The more we read the just-released report by Florida state authorities into Catholic child sex crimes and cover ups, the more disappointed we are at Horowitz Law. Here are some of the reasons why:

—-Unlike reports issued in other states, Florida officials refused to make even one recommendation to reduce the chances of abuse and cover up in the future (neither for external reforms through the legislature nor internal church reforms).

—-The report misleadingly implied that one recently-adopted legal change (extending the criminal statute of limitations) was sufficient to prevent scandals like this in the future.

—-While 97 accused Florida predator priests are mentioned by name in the report, almost no details about them are given – no photos, work histories, last known whereabouts,

—-While dozens of accused priests from other states, who came to or were sent to Florida, are listed by name, almost no details about them are given, not even the names of the dioceses in which they offended or were ordained.

—-Almost no ‘enablers are mentioned by name, the non-offending church staff and supervisors who ignored suspicions or reports of abuse and/or hid those suspicions or reports from police, prosecutors, parents, parishioners and the press.


—-Only two child molesting clerics – Fr. Rocco D’angelo and Ernesto Garcia-Rubio – are examined in any depth.

In fairness, there are some positive parts of the report:

–It did list more than 170 accused child molesting Catholic clerics in Florida by name.

–It concluded what many of us have known for years, that “Florida was one of the states to where (accused predator) priests were routinely relocated.”

–It noted that sometimes, though not always, noting that sometimes Florida bishops were warned (by bishops elsewhere) of the clerics’ criminal pasts.

–It include the names of those pedophile priests from up north who came down here. (Some are notorious serial predators, like Romano Ferraro, now serving a life sentence in Massachusetts, and Norman Rogge, who may be the only priest who was put back into ministry twice, after two child sex abuse convictions.)



–At least one ‘enabler’ — Bishop (later Archbishop) Coleman Carroll of Miami – is named.

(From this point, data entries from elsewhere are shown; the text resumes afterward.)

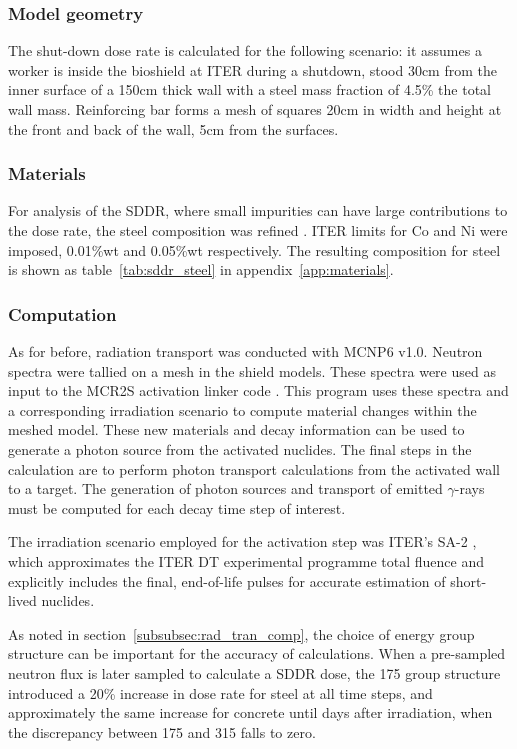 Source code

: \subsubsection{Model geometry}
The shut-down dose rate is calculated for the following scenario: it assumes a worker is inside the bioshield at ITER during a shutdown, stood 30cm from the inner surface of a 150cm thick wall with a steel mass fraction of 4.5\% the total wall mass. Reinforcing bar forms a mesh of squares 20cm in width and height at the front and back of the wall, 5cm from the surfaces. 

\subsubsection{Materials}
For analysis of the SDDR, where small impurities can have large contributions to the dose rate, the steel composition was refined \cite{Barabash16}. ITER limits for Co and Ni were imposed, 0.01\%wt and 0.05\%wt respectively. The resulting composition for steel is shown as table~\ref{tab:sddr_steel} in appendix~\ref{app:materials}.

\subsubsection{Computation}
As for before, radiation transport was conducted with MCNP6 v1.0. Neutron spectra were tallied on a mesh in the shield models. These spectra were used as input to the MCR2S activation linker code \cite{Davis2010a}. This program uses these spectra and a corresponding irradiation scenario to compute material changes within the meshed model. These new materials and decay information can be used to generate a photon source from the activated nuclides. The final steps in the calculation are to perform photon transport calculations from the activated wall to a target. The generation of photon sources and transport of emitted $\gamma$-rays must be computed for each decay time step of interest.

The irradiation scenario employed for the activation step was ITER's SA-2 \cite{Loughlin09}, which approximates the ITER DT experimental programme total fluence and explicitly includes the final, end-of-life pulses for accurate estimation of short-lived nuclides.

As noted in section~\ref{subsubsec:rad_tran_comp}, the choice of energy group structure can be important for the accuracy of calculations. When a pre-sampled neutron flux is later sampled to calculate a SDDR dose, the 175 group structure introduced a 20\% increase in dose rate for steel at all time steps, and approximately the same increase for concrete until days after irradiation, when the discrepancy between 175 and 315 falls to zero.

Sadly, throughout the document, nearly all other enablers remain concealed. When discussing the cover ups, the authors use the passive voice: “Law enforcement was not notified of the crimes.” Or the enablers are identified as institutions, not individuals: “.”

Maybe the most upsetting parts of the report, however, are one likely outcome and one glaring omission.

The outcome

First, for wounded victims, there’s usually relief when long-hidden crimes and cover ups like this are revealed (especially if names and details of predators and enablers are disclosed).

For innocent children, however, there’s risk when revelations like this happen. The risk (as we explained in our earlier post) can be summed up in one word: complacency.

We tend to assume that once scandals have been publicized, those in charge are already taking steps to prevent future scandals. And of course, in the worlds of business, politics and non-profits, that often happens.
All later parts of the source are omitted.